Merita una citazione a se stante lo spoletino Luigi Pompilj che nella sua opera, A Spoleto tra Ottocento e Novecento, ricorda come il poeta Giosuè Carducci, la sera del 4 giugno 1876, a Pissignano ebbe modo di
apprezzare una “buona cena a base di trote del Clitunno innaffiate di Trebbiano, il vino bianco che nella regione spoletina ha un bel color d’ambra dorata, arriva talora a tredici gradi e, appena spillato dalla botte, è fresco e frizzante“. Ed è proprio durante il suo soggiorno a Spoleto che il Carducci trovò l’ispirazione per la lirica Alle fonti del Clitunno, una delle sue Odi barbare più note.

E ancora, nel 1879, lo storico spoletino Achille Sansi scriveva: “In tutte le regioni d’Italia chiunque marita la vite all’olmo e pianta molti olmi nel campo sostiene di adottare il sistema in uso presso i contadini di Spoleto”.
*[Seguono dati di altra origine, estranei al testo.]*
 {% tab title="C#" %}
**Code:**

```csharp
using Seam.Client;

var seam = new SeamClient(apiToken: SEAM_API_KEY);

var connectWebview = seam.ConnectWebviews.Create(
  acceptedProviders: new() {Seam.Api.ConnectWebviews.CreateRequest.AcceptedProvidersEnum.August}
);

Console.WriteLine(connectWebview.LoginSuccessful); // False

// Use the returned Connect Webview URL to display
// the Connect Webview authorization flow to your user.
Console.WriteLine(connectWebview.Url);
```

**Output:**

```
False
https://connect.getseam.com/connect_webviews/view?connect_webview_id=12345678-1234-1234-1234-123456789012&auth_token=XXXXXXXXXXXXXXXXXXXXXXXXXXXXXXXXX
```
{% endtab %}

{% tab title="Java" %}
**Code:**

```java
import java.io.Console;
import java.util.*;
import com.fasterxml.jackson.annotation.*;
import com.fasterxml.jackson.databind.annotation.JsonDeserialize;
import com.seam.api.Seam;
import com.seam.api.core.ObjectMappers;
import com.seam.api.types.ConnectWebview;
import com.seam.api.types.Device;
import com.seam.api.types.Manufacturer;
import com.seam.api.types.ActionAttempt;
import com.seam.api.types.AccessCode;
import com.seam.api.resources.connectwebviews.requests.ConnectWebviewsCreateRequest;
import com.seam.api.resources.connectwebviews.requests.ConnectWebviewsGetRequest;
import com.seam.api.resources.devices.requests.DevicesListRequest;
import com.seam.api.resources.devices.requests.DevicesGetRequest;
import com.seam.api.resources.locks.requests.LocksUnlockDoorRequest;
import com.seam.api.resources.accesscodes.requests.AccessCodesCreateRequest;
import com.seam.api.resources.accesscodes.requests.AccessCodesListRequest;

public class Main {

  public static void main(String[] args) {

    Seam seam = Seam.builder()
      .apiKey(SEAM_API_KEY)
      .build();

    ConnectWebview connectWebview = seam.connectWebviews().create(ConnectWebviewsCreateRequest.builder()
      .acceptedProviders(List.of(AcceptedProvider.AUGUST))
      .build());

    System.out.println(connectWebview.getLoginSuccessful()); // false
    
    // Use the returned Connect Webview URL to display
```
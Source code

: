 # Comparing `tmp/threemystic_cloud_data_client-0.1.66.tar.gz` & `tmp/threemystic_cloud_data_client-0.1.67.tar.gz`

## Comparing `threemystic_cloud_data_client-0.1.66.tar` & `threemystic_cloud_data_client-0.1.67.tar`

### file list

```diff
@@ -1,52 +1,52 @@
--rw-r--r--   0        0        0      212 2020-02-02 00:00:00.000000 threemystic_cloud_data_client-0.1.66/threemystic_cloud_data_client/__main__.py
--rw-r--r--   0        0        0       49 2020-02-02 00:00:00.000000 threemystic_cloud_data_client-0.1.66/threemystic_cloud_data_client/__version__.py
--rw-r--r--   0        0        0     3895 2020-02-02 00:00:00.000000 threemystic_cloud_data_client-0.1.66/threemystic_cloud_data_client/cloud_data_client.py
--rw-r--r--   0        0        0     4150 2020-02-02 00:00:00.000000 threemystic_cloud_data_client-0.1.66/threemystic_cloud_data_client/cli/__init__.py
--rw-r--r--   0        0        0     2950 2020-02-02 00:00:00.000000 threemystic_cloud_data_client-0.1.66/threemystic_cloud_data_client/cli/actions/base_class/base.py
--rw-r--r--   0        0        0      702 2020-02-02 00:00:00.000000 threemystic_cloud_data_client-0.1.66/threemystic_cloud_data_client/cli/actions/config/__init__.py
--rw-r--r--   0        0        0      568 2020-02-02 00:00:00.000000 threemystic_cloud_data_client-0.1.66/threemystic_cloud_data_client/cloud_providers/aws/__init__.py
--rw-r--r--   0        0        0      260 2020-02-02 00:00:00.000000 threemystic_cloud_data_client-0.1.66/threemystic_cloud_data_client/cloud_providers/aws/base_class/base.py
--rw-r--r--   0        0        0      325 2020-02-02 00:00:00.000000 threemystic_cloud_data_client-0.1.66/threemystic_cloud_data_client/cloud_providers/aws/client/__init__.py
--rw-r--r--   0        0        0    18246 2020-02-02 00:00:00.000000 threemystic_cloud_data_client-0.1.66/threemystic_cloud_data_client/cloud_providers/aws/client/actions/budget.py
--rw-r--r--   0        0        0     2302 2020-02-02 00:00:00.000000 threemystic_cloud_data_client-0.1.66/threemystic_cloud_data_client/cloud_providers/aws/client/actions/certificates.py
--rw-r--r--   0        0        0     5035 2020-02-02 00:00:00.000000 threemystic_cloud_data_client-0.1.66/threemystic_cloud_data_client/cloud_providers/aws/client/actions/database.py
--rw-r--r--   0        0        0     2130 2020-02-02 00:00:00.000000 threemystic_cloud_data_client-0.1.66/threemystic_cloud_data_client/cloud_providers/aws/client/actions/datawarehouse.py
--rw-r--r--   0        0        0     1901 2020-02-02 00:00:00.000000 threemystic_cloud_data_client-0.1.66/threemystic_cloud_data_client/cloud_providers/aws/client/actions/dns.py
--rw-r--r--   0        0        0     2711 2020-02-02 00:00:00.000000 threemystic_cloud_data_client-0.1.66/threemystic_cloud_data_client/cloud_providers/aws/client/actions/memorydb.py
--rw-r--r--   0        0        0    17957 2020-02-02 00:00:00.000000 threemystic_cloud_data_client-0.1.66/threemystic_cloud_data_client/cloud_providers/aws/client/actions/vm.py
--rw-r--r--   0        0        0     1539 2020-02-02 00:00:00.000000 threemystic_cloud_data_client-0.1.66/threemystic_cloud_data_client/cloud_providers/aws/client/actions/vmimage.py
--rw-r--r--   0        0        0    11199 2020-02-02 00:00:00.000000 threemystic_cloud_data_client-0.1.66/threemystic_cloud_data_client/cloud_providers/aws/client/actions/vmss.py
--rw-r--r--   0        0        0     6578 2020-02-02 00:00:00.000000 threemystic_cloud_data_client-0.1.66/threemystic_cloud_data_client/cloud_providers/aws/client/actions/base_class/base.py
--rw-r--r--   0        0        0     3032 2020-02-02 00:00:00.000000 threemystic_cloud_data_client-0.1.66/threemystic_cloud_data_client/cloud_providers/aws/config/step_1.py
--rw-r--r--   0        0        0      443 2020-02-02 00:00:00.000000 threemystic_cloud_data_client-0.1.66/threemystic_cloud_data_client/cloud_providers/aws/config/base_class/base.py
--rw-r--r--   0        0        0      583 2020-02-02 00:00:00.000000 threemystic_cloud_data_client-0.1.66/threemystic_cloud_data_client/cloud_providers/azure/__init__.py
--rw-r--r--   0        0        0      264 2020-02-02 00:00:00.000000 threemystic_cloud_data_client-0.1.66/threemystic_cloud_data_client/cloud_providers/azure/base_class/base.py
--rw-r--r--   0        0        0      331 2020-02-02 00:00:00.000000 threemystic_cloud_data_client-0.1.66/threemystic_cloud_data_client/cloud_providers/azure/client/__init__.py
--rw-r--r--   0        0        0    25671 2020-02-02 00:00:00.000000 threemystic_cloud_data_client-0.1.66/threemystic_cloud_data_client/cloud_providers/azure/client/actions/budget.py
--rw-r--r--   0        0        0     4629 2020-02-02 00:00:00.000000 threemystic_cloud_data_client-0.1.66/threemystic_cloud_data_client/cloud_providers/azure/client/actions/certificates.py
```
Dopo l’Unità d’Italia, l’inchiesta parlamentare che prende il nome dal senatore Stefano Jacini, sotto il cui nome venne pubblicata tra il 1881 e il 1890, fornisce un quadro d’insieme desolante della condizione delle campagne italiane al quale non sfuggiva l’Umbria, dove la coltivazione della vite, seppure figurava al secondo posto dopo i cereali, era la più trascurata: tanto lavoro per una bassa qualità dovuta a tecniche di produzione sbagliate e poco igieniche.
Analoghe osservazioni erano state fatte dagli spoletini Antonio Ancajani nel XVIII secolo e da Pietro Fontana nel XIX secolo. Se a ciò si aggiunge anche lo scetticismo dei contadini davanti alla necessità di un
cambiamento nelle tecniche di lavorazione si delinea un quadro di estrema difficoltà.

LA VITE SULL’ALBERO

(tratto da I Patriarchi Verdi – Itinerari in Valle Umbra)

Fino a pochi decenni fa tanta parte della valle era coperta da viti di trebbiano spoletino maritate all’acero o all’olmo. Il trebbiano spoletino è un vitigno tipicamente di pianura, che sembra smentire il luogo comune che colloca in collina la migliore viticoltura. La pianta del trebbiano spoletino è vigorosa. Necessita di spazio per la crescita e di sole per la maturazione del frutto.

Per questo motivo, gli agricoltori in passato pensarono bene di ‘maritarla’, in particolare all’acero campestre o all’olmo.
Potevano, così, garantire una sufficiente distanza dei tralci dal suolo e scongiurare le insidie delle gelate tardive tipiche della pianura. Al contempo, riuscivano ad assicurare un buon soleggiamento dei grappoli che pendevano abbondanti dai lunghi tralci, legati in coppia ai fili di ferro tesi tra un albero tutore e il successivo, realizzando in questo modo le cosiddette ‘tirate’.

Oggi di quelle piantate restano pochi filari residuali (molto spesso si tratta solo di poche piante).

Alcune di queste coltivazioni sono ancora presenti tra i territori comunali di Trevi, Castel Ritaldi e Montefalco, a testimoniare un aspetto del paesaggio vegetale della Valle Umbra ormai praticamente scomparso.